There is a divergence of the pubic symphysis associated with improper formation of the innominate bones. Generally bony pelvis turned downwards and the sacrum has a larger volume and a larger surface. A defect of the anterior abdominal wall, as a rule, starts from the navel, which is located lower than usual, and to the articulation pubic bones. The distance between the navel and anus is shortened. In boys, the short and wide penis is split along the dorsal surface. The urethra is located in front of the prostate. There are no testicles in the scrotum, but they are developed normally. In girls with bladder exstrophy, the vagina is shorter than normal, but has a normal width. The clitoris is bifurcated, the labia and pubis are separated. Incorrect development pelvic floor creates the preconditions for genital prolapse. At birth, the bladder mucosa may be normal or with hamartomatous polyps. The exstrophied bladder can have different sizes, distensibility and neuromuscular regulation, which is important for performing reconstructive interventions.

Prenatal diagnosis
The main echographic prenatal signs of bladder exstrophy are as follows:
- lack of visualization of the bladder with unchanged kidney structure and normal quantity amniotic fluid;
- low umbilical cord attachment;
- additional low-lying echo of a formation outside the abdominal cavity, which is an exstrophied bladder;
- expansion of the arches of the pubic bones;
- abnormalities of the genitals.

Differential diagnosis antenatally should primarily be carried out with such congenital defects as omphalocele, gastroschisis, cloacal exstrophy.
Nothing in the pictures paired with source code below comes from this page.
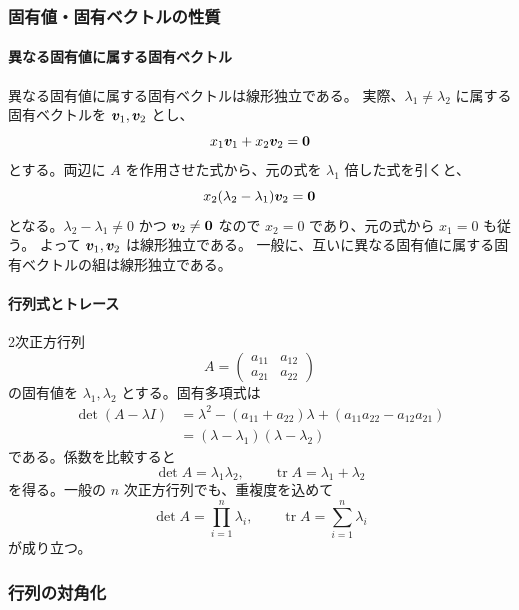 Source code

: \subsubsection{固有値・固有ベクトルの性質}

\paragraph{異なる固有値に属する固有ベクトル}
異なる固有値に属する固有ベクトルは線形独立である。
実際、$\lambda_1\ne\lambda_2$ に属する固有ベクトルを
$\vect{v}_1,\vect{v}_2$ とし、
\[
 x_1\vect{v}_1+x_2\vect{v}_2=\vect{0}
\]
とする。両辺に $A$ を作用させた式から、元の式を
$\lambda_1$ 倍した式を引くと、
\[
 x_2(\lambda_2-\lambda_1)\vect{v}_2=\vect{0}
\]
となる。$\lambda_2-\lambda_1\ne0$ かつ $\vect{v}_2\ne\vect{0}$
なので $x_2=0$ であり、元の式から $x_1=0$ も従う。
よって $\vect{v}_1,\vect{v}_2$ は線形独立である。
一般に、互いに異なる固有値に属する固有ベクトルの組は線形独立である。

\paragraph{行列式とトレース}
2次正方行列
\[
 A=\begin{pmatrix}a_{11}&a_{12}\\a_{21}&a_{22}\end{pmatrix}
\]
の固有値を $\lambda_1,\lambda_2$ とする。固有多項式は
\begin{align*}
 \det(A-\lambda I)
 &=\lambda^2-(a_{11}+a_{22})\lambda
   +(a_{11}a_{22}-a_{12}a_{21})\\
 &=(\lambda-\lambda_1)(\lambda-\lambda_2)
\end{align*}
である。係数を比較すると
\begin{equation}
 \boxed{\det A=\lambda_1\lambda_2,\qquad
        \operatorname{tr}A=\lambda_1+\lambda_2}
\end{equation}
を得る。一般の $n$ 次正方行列でも、重複度を込めて
\[
 \det A=\prod_{i=1}^n\lambda_i,\qquad
 \operatorname{tr}A=\sum_{i=1}^n\lambda_i
\]
が成り立つ。

\subsubsection{行列の対角化}

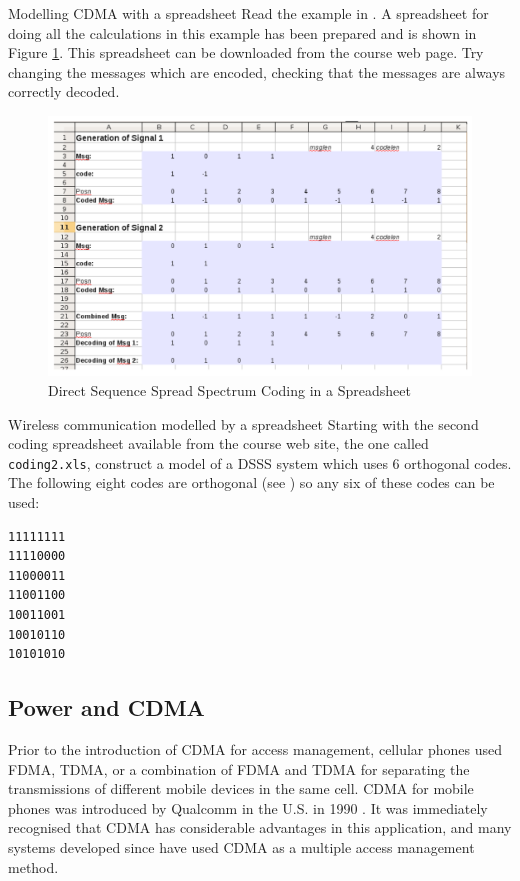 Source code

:\begin{sbexample}{Modelling CDMA with a spreadsheet}%
Read the example in \cite{cdmawiki}. A spreadsheet for doing all the
calculations in this example has been prepared and is shown in Figure
\ref{cdmaspread}. This spreadsheet can be downloaded from the course
web page. Try changing the messages which are encoded, checking that
the messages are always correctly decoded.

\begin{figure}
\begin{center}
\includegraphics[width=15 cm]{cdmaspreadsheet.png}
\caption{Direct Sequence Spread Spectrum Coding in a Spreadsheet}\label{cdmaspread}
\end{center}
\end{figure}
\end{sbexample}

\begin{exercise}{Wireless communication modelled by a spreadsheet}
Starting with the second coding spreadsheet available from the course
web site, the one called \verb|coding2.xls|, construct a model of a
DSSS system which uses 6 orthogonal codes. The following eight codes
are orthogonal (see \cite{wolframwalsh}) so any six of these codes can
be used:

\begin{verbatim}
11111111
11110000
11000011
11001100
10011001
10010110
10101010
\end{verbatim}

\end{exercise}

\subsection{Power and CDMA}
Prior to the introduction of CDMA for access management, cellular
phones used FDMA, TDMA, or a combination of FDMA and TDMA for
separating the transmissions of different mobile devices in the same
cell. CDMA for mobile phones was introduced by Qualcomm in the U.S. in
1990 \cite{qualcommwiki}. It was immediately recognised that CDMA has
considerable advantages in this application, and many systems developed
since have used CDMA as a multiple access management method.

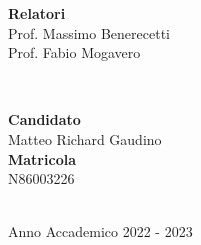 \documentclass[./main.tex]{subfiles}
\begin{document}
\begin{center}
\begin{minipage}[t]{0.55\textwidth}
\begin{flushleft} \large
\textbf{Relatori}\\
Prof. Massimo Benerecetti \\[5pt]
Prof. Fabio Mogavero \\[5pt]
\end{flushleft}
\end{minipage}
~
\begin{minipage}[t]{0.4\textwidth}
\begin{flushright} \large
\textbf{Candidato}\\
Matteo Richard Gaudino\\[5pt]
\textbf{Matricola}\\
N86003226\\
\end{flushright}
\end{minipage}\\[0cm]

\vfill
{\large Anno Accademico 2022 - 2023}
\end{center}

\restoregeometry %
\end{document}
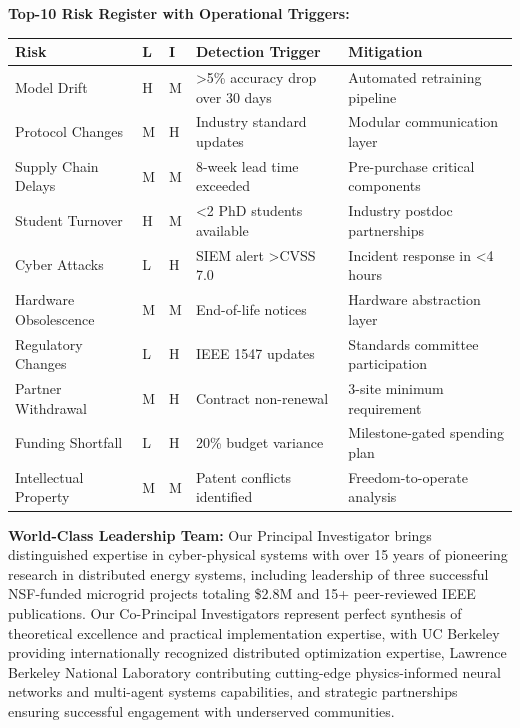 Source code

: \documentclass[12pt]{article}
\begin{document}
\textbf{Top-10 Risk Register with Operational Triggers:}

\begin{center}
\footnotesize
\begin{tabular}{|p{2cm}|p{0.8cm}|p{0.8cm}|p{2.5cm}|p{2.5cm}|}
\hline
\textbf{Risk} & \textbf{L} & \textbf{I} & \textbf{Detection Trigger} & \textbf{Mitigation} \\
\hline
Model Drift & H & M & >5\% accuracy drop over 30 days & Automated retraining pipeline \\
Protocol Changes & M & H & Industry standard updates & Modular communication layer \\
Supply Chain Delays & M & M & 8-week lead time exceeded & Pre-purchase critical components \\
Student Turnover & H & M & <2 PhD students available & Industry postdoc partnerships \\
Cyber Attacks & L & H & SIEM alert >CVSS 7.0 & Incident response in <4 hours \\
Hardware Obsolescence & M & M & End-of-life notices & Hardware abstraction layer \\
Regulatory Changes & L & H & IEEE 1547 updates & Standards committee participation \\
Partner Withdrawal & M & H & Contract non-renewal & 3-site minimum requirement \\
Funding Shortfall & L & H & 20\% budget variance & Milestone-gated spending plan \\
Intellectual Property & M & M & Patent conflicts identified & Freedom-to-operate analysis \\
\hline
\end{tabular}
\end{center}

\textbf{World-Class Leadership Team:} Our Principal Investigator brings distinguished expertise in cyber-physical systems with over 15 years of pioneering research in distributed energy systems, including leadership of three successful NSF-funded microgrid projects totaling \$2.8M and 15+ peer-reviewed IEEE publications. Our Co-Principal Investigators represent perfect synthesis of theoretical excellence and practical implementation expertise, with UC Berkeley providing internationally recognized distributed optimization expertise, Lawrence Berkeley National Laboratory contributing cutting-edge physics-informed neural networks and multi-agent systems capabilities, and strategic partnerships ensuring successful engagement with underserved communities.
\end{document}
Associated developmental anomalies
Combined defects in bladder exstrophy are rare and are represented by anomalies of the heart, lungs, lumbar region spine. Bladder exstrophy can be combined with such anomalies as unilateral or bilateral inguinal hernias, weakness of the anal sphincter and rectal prolapse, vaginal duplication, anomalies of the sigmoid colon, ureterohydronephrosis, unilateral or bilateral cryptorchidism, anorectal defects, underdevelopment of the sacrum and coccyx, myelodysplasia.

Lead tactics
After prenatal diagnosis, various tactics are possible: termination of pregnancy or timely preparation for immediate surgical intervention after the birth of the child. Accurate prenatal diagnosis is important for detailed recommendations to the family, and decision-making rests entirely with the expectant parents. If a decision is made to prolong pregnancy, an accurate prenatal diagnosis of the main defect and accompanying malformations is necessary for appropriate perinatal management of the pregnant woman and the fetus by obstetricians, pediatric surgeons, urologists, neurosurgeons and neonatologists. Currently, there is no convincing data on the need caesarean section with exstrophy of the bladder in the fetus. Infants with bladder exstrophy should be born in a perinatal center where emergency neonatal care is available.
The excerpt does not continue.